Knowledge and experience gained in subsequent years allowed me to shed some light on this seeming paradox. You see I had gotten very good at programming problems that involved reasoning about geometrical objects on the screen, bouncing balls, figures that could be dragged using key-presses and such. In effect I could tackle problems that involved visualizing the problem and its solution in geometric space. But I had developed almost no skill in simple procedural programming, which is what was required to solve the problem that my friend posed me.

An important conclusion emerged out of this realization.

Knowing how to code isn’t a 1 or 0 binary proposition, i.e. it is not that you either knew how to program or you didn’t. It is not like that at all.

And why should it be like that? After all most skills – cooking, driving, painting, masonry, carpentry – aren’t 1/0 kinds of skills. Of course one might argue that an accomplished coder would be able to able to code any sort of problem with confidence. But that is like saying an accomplished driver would be able to confidently drive both a unicycle and an 18-wheeler, and possibly everything in between.

Anyway, I must have soon forgotten about this ego-crushing experience involving the prime number puzzler. For I remember that in my 11th grade, I enthusiastically entered myself in an inter-school programming contest.

Each participant was given only one problem to code. I read the first two lines of my problem, and it dawned on me that the likelihood of my coding it successfully was, well, zero.

As with the prime number ego-crusher, I was to understand the reason for my failure in the programming contest only much later. In fact I did not realize why I failed until I took a course in undergraduate school which introduced me to a technique called Dynamic Programming. You see unknown to me at the time, the programming contest problem I was asked to solve had required knowledge of Dynamic Programming and the ‘memoization technique’. It would have been child’s play to code it if I knew about these algorithmic concepts at the time. But otherwise the problem was (and still is) quite nearly impossible to solve.

What I learnt was that as with any other discipline, coding is so much about slotting the problem into the right kind of category, and then pulling out the appropriate set of tools and techniques from one’s mental library to bring to bear upon the puzzler. In fact it’s a pretty remarkable thing if one can manage to become good at coding by simply taking a few coding classes through ones school and college years. Or signing up for an online coding course for that matter. In that respect coding is no different than other disciplines, be it plumbing or the practice of medicine. It’s a skill that one learns, hones and eventually becomes an expert at through years of knowledge and experience.

And so I have continued exploring the lush fields of programming. After I was done with BASIC, I tried my hand at Dennis Ritchie’s C, then Stroustrup’s C++, followed by Gosling’s Java, then C#, Objective-C and recently Apex. Along the way have been (most abortive) forays into LISP, Python, Jython and few other whazzits. Each time I leaned upon a language I knew, in order to understand a new language I wanted to learn.

I can’t help but wonder if the creators of all these languages did the same thing while sculpting their creations!

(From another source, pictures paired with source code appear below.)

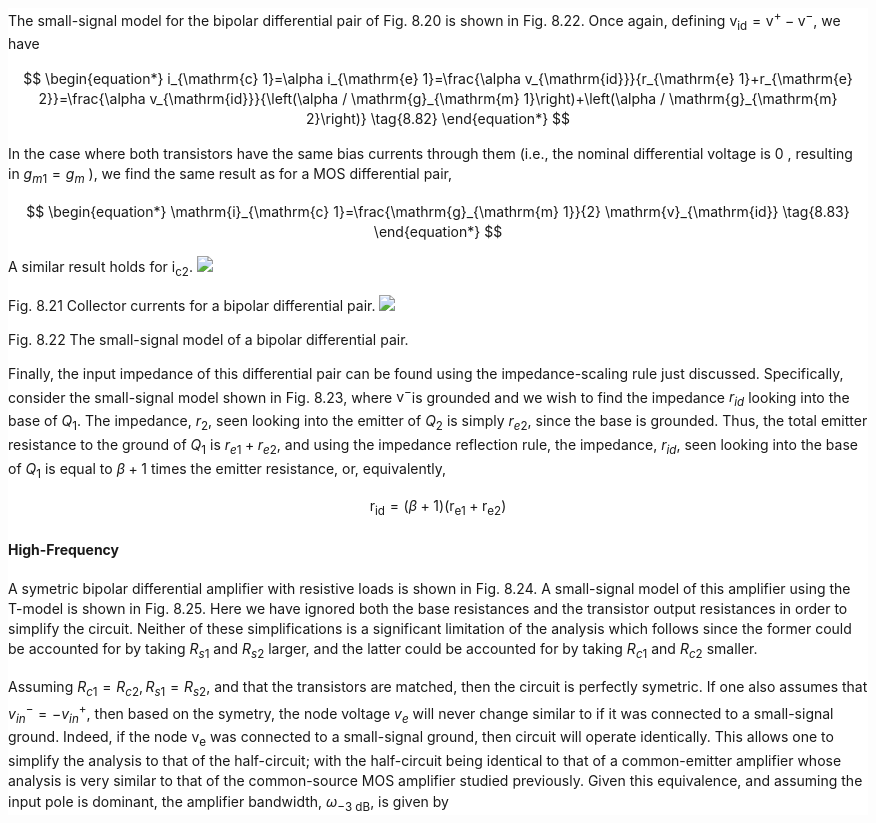The small-signal model for the bipolar differential pair of Fig. 8.20 is shown in Fig. 8.22. Once again, defining $\mathrm{v}_{\mathrm{id}}=\mathrm{v}^{+}-\mathrm{v}^{-}$, we have

$$
\begin{equation*}
i_{\mathrm{c} 1}=\alpha i_{\mathrm{e} 1}=\frac{\alpha v_{\mathrm{id}}}{r_{\mathrm{e} 1}+r_{\mathrm{e} 2}}=\frac{\alpha v_{\mathrm{id}}}{\left(\alpha / \mathrm{g}_{\mathrm{m} 1}\right)+\left(\alpha / \mathrm{g}_{\mathrm{m} 2}\right)} \tag{8.82}
\end{equation*}
$$

In the case where both transistors have the same bias currents through them (i.e., the nominal differential voltage is 0 , resulting in $g_{m 1}=g_{m}$ ), we find the same result as for a MOS differential pair,

$$
\begin{equation*}
\mathrm{i}_{\mathrm{c} 1}=\frac{\mathrm{g}_{\mathrm{m} 1}}{2} \mathrm{v}_{\mathrm{id}} \tag{8.83}
\end{equation*}
$$

A similar result holds for $\mathrm{i}_{\mathrm{c} 2}$.
![](https://cdn.mathpix.com/cropped/2024_11_07_2f1e461c896d7a95b701g-054.jpg?height=414&width=958&top_left_y=1661&top_left_x=402)

Fig. 8.21 Collector currents for a bipolar differential pair.
![](https://cdn.mathpix.com/cropped/2024_11_07_2f1e461c896d7a95b701g-055.jpg?height=539&width=645&top_left_y=178&top_left_x=139)

Fig. 8.22 The small-signal model of a bipolar differential pair.

Finally, the input impedance of this differential pair can be found using the impedance-scaling rule just discussed. Specifically, consider the small-signal model shown in Fig. 8.23, where $\mathrm{v}^{-}$is grounded and we wish to find the impedance $r_{i d}$ looking into the base of $Q_{1}$. The impedance, $r_{2}$, seen looking into the emitter of $Q_{2}$ is simply $r_{e 2}$, since the base is grounded. Thus, the total emitter resistance to the ground of $Q_{1}$ is $r_{e 1}+r_{e 2}$, and using the impedance reflection rule, the impedance, $r_{i d}$, seen looking into the base of $Q_{1}$ is equal to $\beta+1$ times the emitter resistance, or, equivalently,

$$
\begin{equation*}
\mathrm{r}_{\mathrm{id}}=(\beta+1)\left(\mathrm{r}_{\mathrm{e} 1}+\mathrm{r}_{\mathrm{e} 2}\right) \tag{8.84}
\end{equation*}
$$

#### High-Frequency

A symetric bipolar differential amplifier with resistive loads is shown in Fig. 8.24. A small-signal model of this amplifier using the T-model is shown in Fig. 8.25. Here we have ignored both the base resistances and the transistor output resistances in order to simplify the circuit. Neither of these simplifications is a significant limitation of the analysis which follows since the former could be accounted for by taking $R_{s 1}$ and $R_{s 2}$ larger, and the latter could be accounted for by taking $R_{c 1}$ and $R_{c 2}$ smaller.

Assuming $R_{c 1}=R_{c 2}, R_{s 1}=R_{s 2}$, and that the transistors are matched, then the circuit is perfectly symetric. If one also assumes that $v_{i n}^{-}=-v_{i n}^{+}$, then based on the symetry, the node voltage $v_{e}$ will never change similar to if it was connected to a small-signal ground. Indeed, if the node $\mathrm{v}_{\mathrm{e}}$ was connected to a small-signal ground, then circuit will operate identically. This allows one to simplify the analysis to that of the half-circuit; with the half-circuit being identical to that of a common-emitter amplifier whose analysis is very similar to that of the common-source MOS amplifier studied previously. Given this equivalence, and assuming the input pole is dominant, the amplifier bandwidth, $\omega_{-3 \mathrm{~dB}}$, is given by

Thanks for writing this down Sachin. Your skills with programming and its in-depth understanding had always amazed me. While working with you, was always interested in knowing what goes on inside that little brain of yours and how your thought process works. This post provides a brief insight into the curious times of your much younger self when you picked up this skill, interested read indeed. How had / have you dealt with issues while switching from one language to another? There's much more than syntax changes I believe we need to adapt to while learning a new programming language. Did you have a preferred language, and was it an easy transition while implementing a project with a new language?